Gotham was a city as easy to love as it was to hate. Over the years many people had referred to it as the greatest city in the world and Jason was inclined to agree. It was home to obscene pockets of wealth, amazing tourist attractions, and produced some of the most brilliant minds the world would ever know.
Sounded great to any outsider, but Gotham was great on the flip side of the coin as well. There were areas so poor it was like being in a third world country and crime rates so high trying to climb over them would likely take you past the ruins of Krypton.
It was this dichotomy of rich and poor that created the most twisted, insane monsters that the human mind could conjure up and some that it couldn't.
One thing was for sure, it wasn't the kind of city you took something you wanted protected, and Jason prided himself on never doing things by half.
The news droned on in the background while he cleaned the grit out of the rifle he'd used the night he'd gotten the kid away from the Joker. He had a few teachers who'd have killed him for leaving the care of his weapon for so long, if any of them were alive that was. Watching over a near dead kid was as good a reason for negligence as he'd ever had. But now that he was reasonably sure the kid wouldn't keel over any time soon, there was a lot of work to catch up on.

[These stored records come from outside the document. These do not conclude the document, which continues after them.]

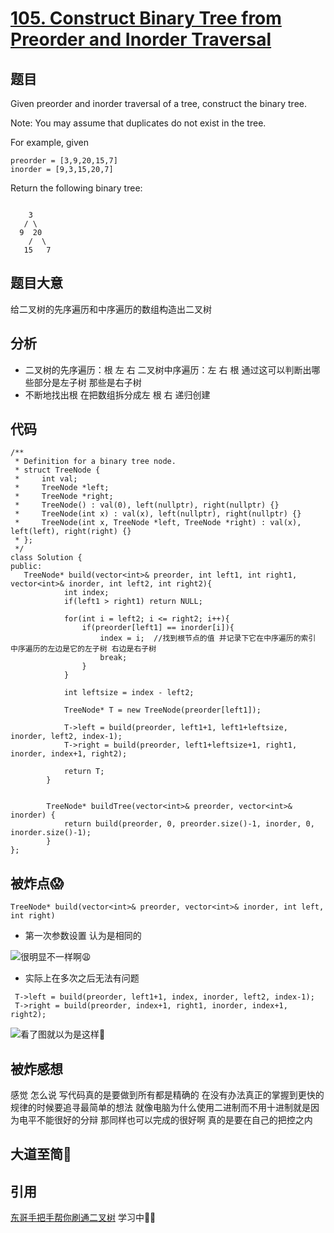 # [105. Construct Binary Tree from Preorder and Inorder Traversal](https://leetcode.com/problems/construct-binary-tree-from-preorder-and-inorder-traversal/)

## 题目
Given preorder and inorder traversal of a tree, construct the binary tree.

Note:
You may assume that duplicates do not exist in the tree.

For example, given
```
preorder = [3,9,20,15,7]
inorder = [9,3,15,20,7]
```
Return the following binary tree:
```

    3
   / \
  9  20
    /  \
   15   7
```

## 题目大意
给二叉树的先序遍历和中序遍历的数组构造出二叉树

## 分析
+ 二叉树的先序遍历：根 左 右 二叉树中序遍历：左 右 根 通过这可以判断出哪些部分是左子树 那些是右子树
+ 不断地找出根 在把数组拆分成左 根 右 递归创建

## 代码
```
/**
 * Definition for a binary tree node.
 * struct TreeNode {
 *     int val;
 *     TreeNode *left;
 *     TreeNode *right;
 *     TreeNode() : val(0), left(nullptr), right(nullptr) {}
 *     TreeNode(int x) : val(x), left(nullptr), right(nullptr) {}
 *     TreeNode(int x, TreeNode *left, TreeNode *right) : val(x), left(left), right(right) {}
 * };
 */
class Solution {
public:
   TreeNode* build(vector<int>& preorder, int left1, int right1, vector<int>& inorder, int left2, int right2){
            int index;
            if(left1 > right1) return NULL;

            for(int i = left2; i <= right2; i++){
                if(preorder[left1] == inorder[i]){
                    index = i;  //找到根节点的值 并记录下它在中序遍历的索引 中序遍历的左边是它的左子树 右边是右子树
                    break;
                }
            }
           
            int leftsize = index - left2;

            TreeNode* T = new TreeNode(preorder[left1]);

            T->left = build(preorder, left1+1, left1+leftsize, inorder, left2, index-1);
            T->right = build(preorder, left1+leftsize+1, right1, inorder, index+1, right2);

            return T;
        }


        TreeNode* buildTree(vector<int>& preorder, vector<int>& inorder) {
            return build(preorder, 0, preorder.size()-1, inorder, 0, inorder.size()-1);
        }
};
```

## 被炸点😱
```
TreeNode* build(vector<int>& preorder, vector<int>& inorder, int left, int right)
```
+ 第一次参数设置 认为是相同的

![很明显不一样啊😩](https://mmbiz.qpic.cn/sz_mmbiz_jpg/gibkIz0MVqdF8ZItXTVByS26EcqBSS9W6cuUtHIdXvXjbicaaZnpBWzEO1ZLfCGn9ntniaEicl5Et2wiarGaSq2GCZw/640?wx_fmt=jpeg&tp=webp&wxfrom=5&wx_lazy=1&wx_co=1)

+ 实际上在多次之后无法有问题
```
 T->left = build(preorder, left1+1, index, inorder, left2, index-1);
 T->right = build(preorder, index+1, right1, inorder, index+1, right2);
```
![看了图就以为是这样🤧](https://mmbiz.qpic.cn/sz_mmbiz_jpg/gibkIz0MVqdF8ZItXTVByS26EcqBSS9W6BFJp9KicjbvfTdvhU3vaDFEqaUiaNF1q3HzkyFjnpypG8XrGzJXdpeLg/640?wx_fmt=jpeg&tp=webp&wxfrom=5&wx_lazy=1&wx_co=1)

## 被炸感想
感觉 怎么说 写代码真的是要做到所有都是精确的 在没有办法真正的掌握到更快的规律的时候要追寻最简单的想法 就像电脑为什么使用二进制而不用十进制就是因为电平不能很好的分辩 那同样也可以完成的很好啊 真的是要在自己的把控之内 

## 大道至简🎇

## 引用
[东哥手把手帮你刷通二叉树](https://mp.weixin.qq.com/s?__biz=MzAxODQxMDM0Mw==&mid=2247487270&idx=1&sn=2f7ad74aabc88b53d94012ceccbe51be&chksm=9bd7f12eaca078384733168971147866c140496cb257946f8170f05e46d16099f3eef98d39d9&scene=21#wechat_redirect)
学习中🐱‍💻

"Joker's on the news." The kid said from where he was nestled on the sofa in front of the TV.
"Always is." Jason grunted, reaching back to dip his rag in the cleaning oil on the kitchen counter he was leaning against. That soon after a breakout it was more of a surprise when the media and straw psychologists weren't making the local news a circus.
"What are you going to do if he breaks out again?" The kid kept his eyes on the screen as he said it, but the comment suddenly got him Jason's full attention.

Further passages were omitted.